Asset Business Lending is a loan secured by collateral assets. The loan, or line of credit, is secured by inventory, accounts receivable and/or other balance-sheet assets. Asset Based Lending is often used to meet various cash flow needs of companies, for example, meeting payroll or building inventory. Interest rates on these loans are less than interest rates on an unsecured loan or line of credit because if the borrower defaults the lender has the ability to seize assets and attempt to recoup their lending costs.

 

Do you need working capital to help fund payroll, finance a business acquisition, or buy out a business partner?

Is your bank unwilling to loan on accounts receivable or inventory?

MNA partners with the top capital service providers in the United States to help your firm finance up to 80% of eligible receivables and 50% of finished inventory. Asset based lending is a great solution for businesses that have needs that are outside the realm traditional banks can offer. Whether it’s greater leverage, softer covenants, or more flexibility, asset based structures can be customized to meet the needs of each individual company. Asset based lending provides a line of credit based on your company’s eligibility.

  • Accounts receivable
  • Inventory
  • Machinery and equipment

 

Asset based lending offers more flexibility than other methods of financing, and it is a fast and cost-effective way to obtain working capital. Unlike certain types of structured financial products, with an asset based lending relationship, you do not have to give up equity in your company. Asset Based Lending gives your company the flexibility it needs to grow, recapitalize, take advantage of supplier discounts, buy-out shareholders, or even to fund payroll. It can increase or decrease based on your current business size and needs, and you’ll have daily and weekly access to your line of credit when you request it.

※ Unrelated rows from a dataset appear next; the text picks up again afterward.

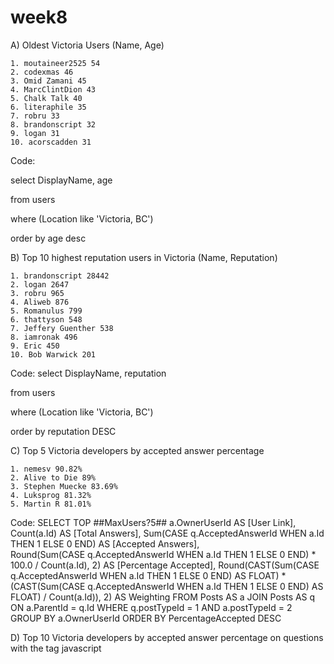 # week8

A) Oldest Victoria Users (Name, Age)
	
	1. moutaineer2525 54
	2. codexmas 46
	3. Omid Zamani 45
	4. MarcClintDion 43
	5. Chalk Talk 40
	6. literaphile 35
	7. robru 33
	8. brandonscript 32
	9. logan 31
	10. acorscadden 31

Code: 

select DisplayName, age

from users

where (Location like 'Victoria, BC')

order by age desc

B) Top 10 highest reputation users in Victoria (Name, Reputation)
	
	1. brandonscript 28442
	2. logan 2647
	3. robru 965
	4. Aliweb 876
	5. Romanulus 799
	6. thattyson 548
	7. Jeffery Guenther 538
	8. iamronak 496
	9. Eric 450
	10. Bob Warwick 201

Code:
select DisplayName, reputation

from users

where (Location like 'Victoria, BC')

order by reputation DESC

C) Top 5 Victoria developers by accepted answer percentage
	
	1. nemesv 90.82%
	2. Alive to Die 89%
 	3. Stephen Muecke 83.69%
	4. Luksprog 81.32%
	5. Martin R 81.01%

Code:
SELECT TOP ##MaxUsers?5##
        a.OwnerUserId AS [User Link],
        Count(a.Id) AS [Total Answers],
        Sum(CASE q.AcceptedAnswerId WHEN a.Id THEN 1 ELSE 0 END) AS [Accepted Answers],  
        Round(Sum(CASE q.AcceptedAnswerId WHEN a.Id THEN 1 ELSE 0 END) * 100.0 / Count(a.Id), 2) AS [Percentage Accepted],
        Round(CAST(Sum(CASE q.AcceptedAnswerId WHEN a.Id THEN 1 ELSE 0 END) AS FLOAT) * (CAST(Sum(CASE q.AcceptedAnswerId WHEN a.Id THEN 1 ELSE 0 END) AS FLOAT) / Count(a.Id)), 2) AS Weighting
FROM    Posts AS a
   JOIN Posts AS q
     ON a.ParentId = q.Id
WHERE
        q.postTypeId = 1
    AND a.postTypeId = 2
GROUP BY
        a.OwnerUserId
ORDER BY
        PercentageAccepted DESC

D) Top 10 Victoria developers by accepted answer percentage on questions with the tag javascript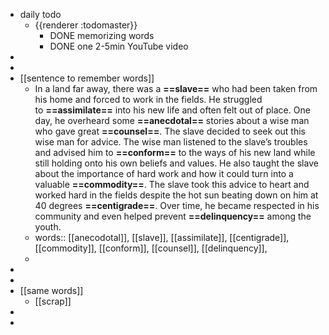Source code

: - daily todo
	- {{renderer :todomaster}}
		- DONE memorizing words
		- DONE one 2-5min YouTube video
-
-
- [[sentence to remember words]]
	- In a land far away, there was a **==slave==** who had been taken from his home and forced to work in the fields. He struggled to **==assimilate==** into his new life and often felt out of place. One day, he overheard some **==anecdotal==** stories about a wise man who gave great **==counsel==**. The slave decided to seek out this wise man for advice. The wise man listened to the slave’s troubles and advised him to **==conform==** to the ways of his new land while still holding onto his own beliefs and values. He also taught the slave about the importance of hard work and how it could turn into a valuable **==commodity==**. The slave took this advice to heart and worked hard in the fields despite the hot sun beating down on him at 40 degrees **==centigrade==**. Over time, he became respected in his community and even helped prevent **==delinquency==** among the youth.
	- words:: [[anecodotal]], [[slave]], [[assimilate]], [[centigrade]], [[commodity]], [[conform]], [[counsel]], [[delinquency]],
	-
-
-
- [[same words]]
	- [[scrap]]
-
-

Asset based loans can be a much-needed source of capital for companies that are rapidly growing, highly leveraged or in the midst of a turnaround or undercapitalized. Sometimes a company simply needs that infusion of cash to get over a financial hump or prevent growth from stalling out. The loans are especially well-suited for manufacturers, distributors and service companies with a leveraged balance sheet whose seasonal needs and industry cycles often hamper their cash flow. Asset based loans can also be used to finance acquisitions.